→ Task brief:
Reproduce the records below exactly as they appear, omitting any pictures they contain.

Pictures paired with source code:

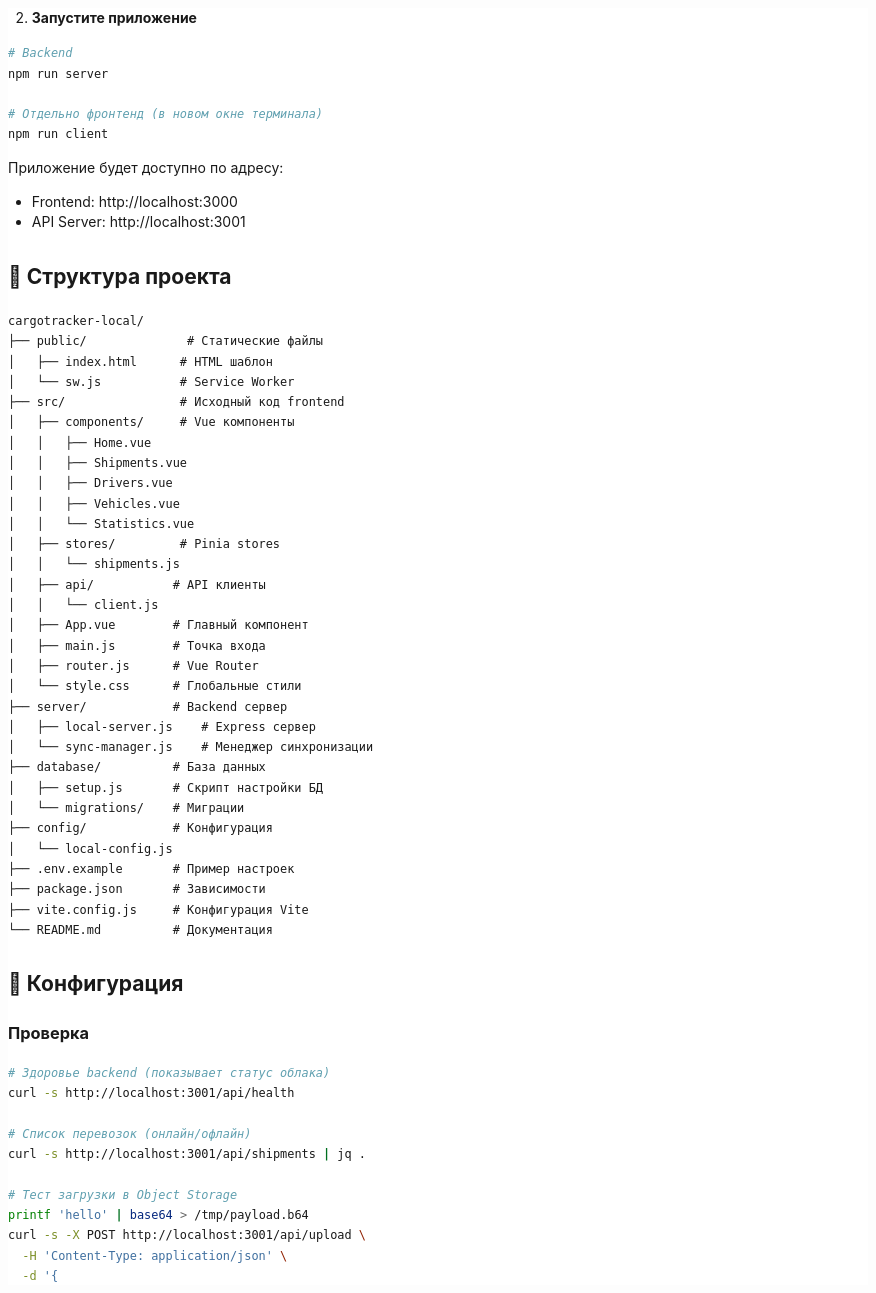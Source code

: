 2. **Запустите приложение**
```bash
# Backend
npm run server

# Отдельно фронтенд (в новом окне терминала)
npm run client
```

Приложение будет доступно по адресу:
- Frontend: http://localhost:3000
- API Server: http://localhost:3001

## 📁 Структура проекта

```
cargotracker-local/
├── public/              # Статические файлы
│   ├── index.html      # HTML шаблон
│   └── sw.js           # Service Worker
├── src/                # Исходный код frontend
│   ├── components/     # Vue компоненты
│   │   ├── Home.vue
│   │   ├── Shipments.vue
│   │   ├── Drivers.vue
│   │   ├── Vehicles.vue
│   │   └── Statistics.vue
│   ├── stores/         # Pinia stores
│   │   └── shipments.js
│   ├── api/           # API клиенты
│   │   └── client.js
│   ├── App.vue        # Главный компонент
│   ├── main.js        # Точка входа
│   ├── router.js      # Vue Router
│   └── style.css      # Глобальные стили
├── server/            # Backend сервер
│   ├── local-server.js    # Express сервер
│   └── sync-manager.js    # Менеджер синхронизации
├── database/          # База данных
│   ├── setup.js       # Скрипт настройки БД
│   └── migrations/    # Миграции
├── config/            # Конфигурация
│   └── local-config.js
├── .env.example       # Пример настроек
├── package.json       # Зависимости
├── vite.config.js     # Конфигурация Vite
└── README.md          # Документация
```

## 🔧 Конфигурация

### Проверка
```bash
# Здоровье backend (показывает статус облака)
curl -s http://localhost:3001/api/health

# Список перевозок (онлайн/офлайн)
curl -s http://localhost:3001/api/shipments | jq .

# Тест загрузки в Object Storage
printf 'hello' | base64 > /tmp/payload.b64
curl -s -X POST http://localhost:3001/api/upload \
  -H 'Content-Type: application/json' \
  -d '{
```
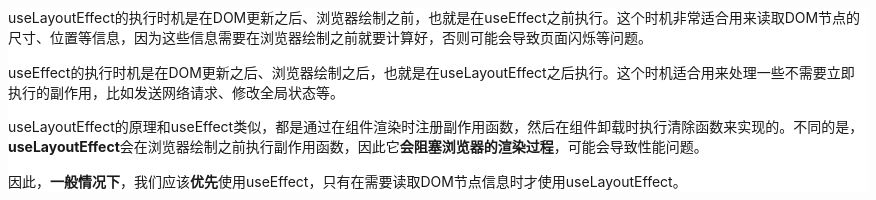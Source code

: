 useLayoutEffect的执行时机是在DOM更新之后、浏览器绘制之前，也就是在useEffect之前执行。这个时机非常适合用来读取DOM节点的尺寸、位置等信息，因为这些信息需要在浏览器绘制之前就要计算好，否则可能会导致页面闪烁等问题。

useEffect的执行时机是在DOM更新之后、浏览器绘制之后，也就是在useLayoutEffect之后执行。这个时机适合用来处理一些不需要立即执行的副作用，比如发送网络请求、修改全局状态等。

useLayoutEffect的原理和useEffect类似，都是通过在组件渲染时注册副作用函数，然后在组件卸载时执行清除函数来实现的。不同的是，**useLayoutEffect**会在浏览器绘制之前执行副作用函数，因此它**会阻塞浏览器的渲染过程**，可能会导致性能问题。

因此，**一般情况下**，我们应该**优先**使用useEffect，只有在需要读取DOM节点信息时才使用useLayoutEffect。
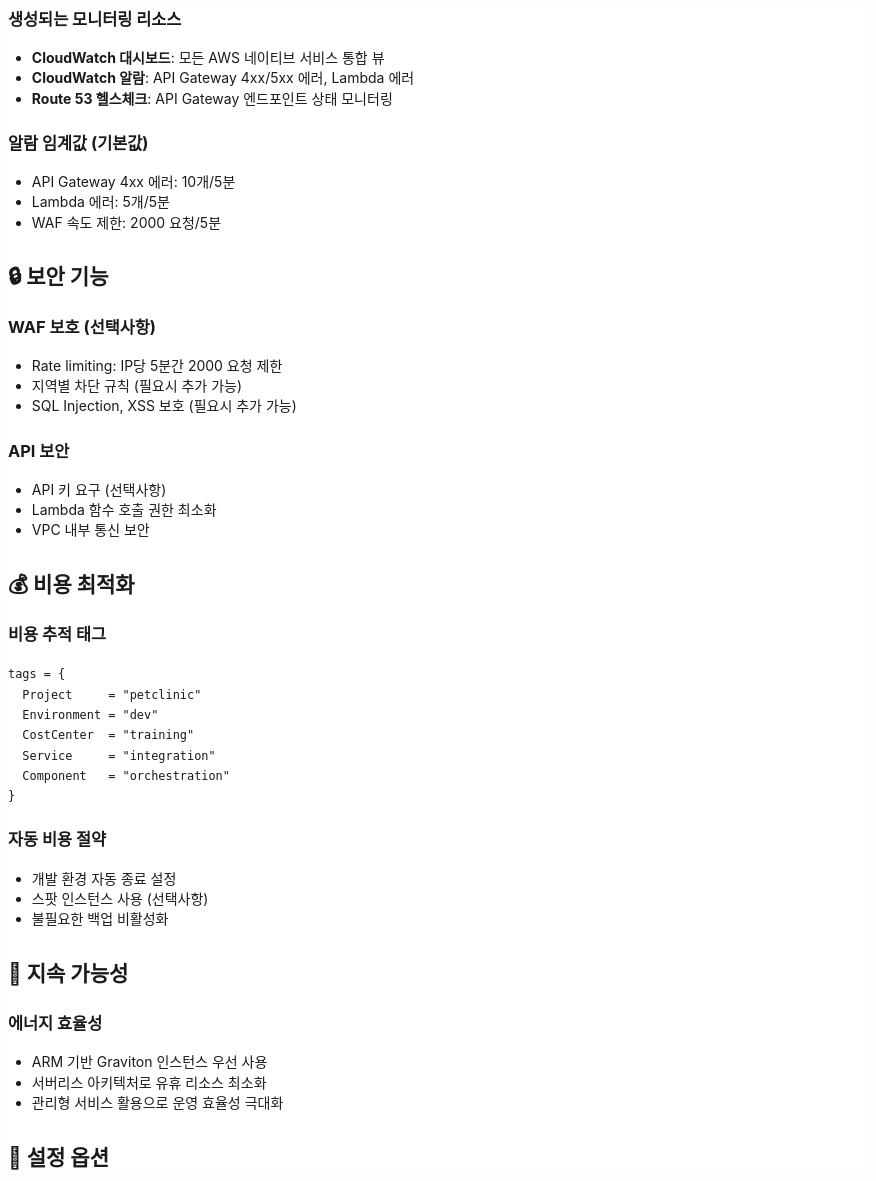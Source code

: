 ### **생성되는 모니터링 리소스**
- **CloudWatch 대시보드**: 모든 AWS 네이티브 서비스 통합 뷰
- **CloudWatch 알람**: API Gateway 4xx/5xx 에러, Lambda 에러
- **Route 53 헬스체크**: API Gateway 엔드포인트 상태 모니터링

### **알람 임계값 (기본값)**
- API Gateway 4xx 에러: 10개/5분
- Lambda 에러: 5개/5분
- WAF 속도 제한: 2000 요청/5분

## 🔒 보안 기능

### **WAF 보호** (선택사항)
- Rate limiting: IP당 5분간 2000 요청 제한
- 지역별 차단 규칙 (필요시 추가 가능)
- SQL Injection, XSS 보호 (필요시 추가 가능)

### **API 보안**
- API 키 요구 (선택사항)
- Lambda 함수 호출 권한 최소화
- VPC 내부 통신 보안

## 💰 비용 최적화

### **비용 추적 태그**
```hcl
tags = {
  Project     = "petclinic"
  Environment = "dev"
  CostCenter  = "training"
  Service     = "integration"
  Component   = "orchestration"
}
```

### **자동 비용 절약**
- 개발 환경 자동 종료 설정
- 스팟 인스턴스 사용 (선택사항)
- 불필요한 백업 비활성화

## 🌱 지속 가능성

### **에너지 효율성**
- ARM 기반 Graviton 인스턴스 우선 사용
- 서버리스 아키텍처로 유휴 리소스 최소화
- 관리형 서비스 활용으로 운영 효율성 극대화

## 🔧 설정 옵션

→ Written reply:
Source code

: 2. **Запустите приложение**
```bash
# Backend
npm run server

# Отдельно фронтенд (в новом окне терминала)
npm run client
```

Приложение будет доступно по адресу:
- Frontend: http://localhost:3000
- API Server: http://localhost:3001

## 📁 Структура проекта

```
cargotracker-local/
├── public/              # Статические файлы
│   ├── index.html      # HTML шаблон
│   └── sw.js           # Service Worker
├── src/                # Исходный код frontend
│   ├── components/     # Vue компоненты
│   │   ├── Home.vue
│   │   ├── Shipments.vue
│   │   ├── Drivers.vue
│   │   ├── Vehicles.vue
│   │   └── Statistics.vue
│   ├── stores/         # Pinia stores
│   │   └── shipments.js
│   ├── api/           # API клиенты
│   │   └── client.js
│   ├── App.vue        # Главный компонент
│   ├── main.js        # Точка входа
│   ├── router.js      # Vue Router
│   └── style.css      # Глобальные стили
├── server/            # Backend сервер
│   ├── local-server.js    # Express сервер
│   └── sync-manager.js    # Менеджер синхронизации
├── database/          # База данных
│   ├── setup.js       # Скрипт настройки БД
│   └── migrations/    # Миграции
├── config/            # Конфигурация
│   └── local-config.js
├── .env.example       # Пример настроек
├── package.json       # Зависимости
├── vite.config.js     # Конфигурация Vite
└── README.md          # Документация
```

## 🔧 Конфигурация

### Проверка
```bash
# Здоровье backend (показывает статус облака)
curl -s http://localhost:3001/api/health

# Список перевозок (онлайн/офлайн)
curl -s http://localhost:3001/api/shipments | jq .

# Тест загрузки в Object Storage
printf 'hello' | base64 > /tmp/payload.b64
curl -s -X POST http://localhost:3001/api/upload \
  -H 'Content-Type: application/json' \
  -d '{
```
Source code

: useLayoutEffect的执行时机是在DOM更新之后、浏览器绘制之前，也就是在useEffect之前执行。这个时机非常适合用来读取DOM节点的尺寸、位置等信息，因为这些信息需要在浏览器绘制之前就要计算好，否则可能会导致页面闪烁等问题。

useEffect的执行时机是在DOM更新之后、浏览器绘制之后，也就是在useLayoutEffect之后执行。这个时机适合用来处理一些不需要立即执行的副作用，比如发送网络请求、修改全局状态等。

useLayoutEffect的原理和useEffect类似，都是通过在组件渲染时注册副作用函数，然后在组件卸载时执行清除函数来实现的。不同的是，**useLayoutEffect**会在浏览器绘制之前执行副作用函数，因此它**会阻塞浏览器的渲染过程**，可能会导致性能问题。

因此，**一般情况下**，我们应该**优先**使用useEffect，只有在需要读取DOM节点信息时才使用useLayoutEffect。
Source code

: ### **생성되는 모니터링 리소스**
- **CloudWatch 대시보드**: 모든 AWS 네이티브 서비스 통합 뷰
- **CloudWatch 알람**: API Gateway 4xx/5xx 에러, Lambda 에러
- **Route 53 헬스체크**: API Gateway 엔드포인트 상태 모니터링

### **알람 임계값 (기본값)**
- API Gateway 4xx 에러: 10개/5분
- Lambda 에러: 5개/5분
- WAF 속도 제한: 2000 요청/5분

## 🔒 보안 기능

### **WAF 보호** (선택사항)
- Rate limiting: IP당 5분간 2000 요청 제한
- 지역별 차단 규칙 (필요시 추가 가능)
- SQL Injection, XSS 보호 (필요시 추가 가능)

### **API 보안**
- API 키 요구 (선택사항)
- Lambda 함수 호출 권한 최소화
- VPC 내부 통신 보안

## 💰 비용 최적화

### **비용 추적 태그**
```hcl
tags = {
  Project     = "petclinic"
  Environment = "dev"
  CostCenter  = "training"
  Service     = "integration"
  Component   = "orchestration"
}
```

### **자동 비용 절약**
- 개발 환경 자동 종료 설정
- 스팟 인스턴스 사용 (선택사항)
- 불필요한 백업 비활성화

## 🌱 지속 가능성

### **에너지 효율성**
- ARM 기반 Graviton 인스턴스 우선 사용
- 서버리스 아키텍처로 유휴 리소스 최소화
- 관리형 서비스 활용으로 운영 효율성 극대화

## 🔧 설정 옵션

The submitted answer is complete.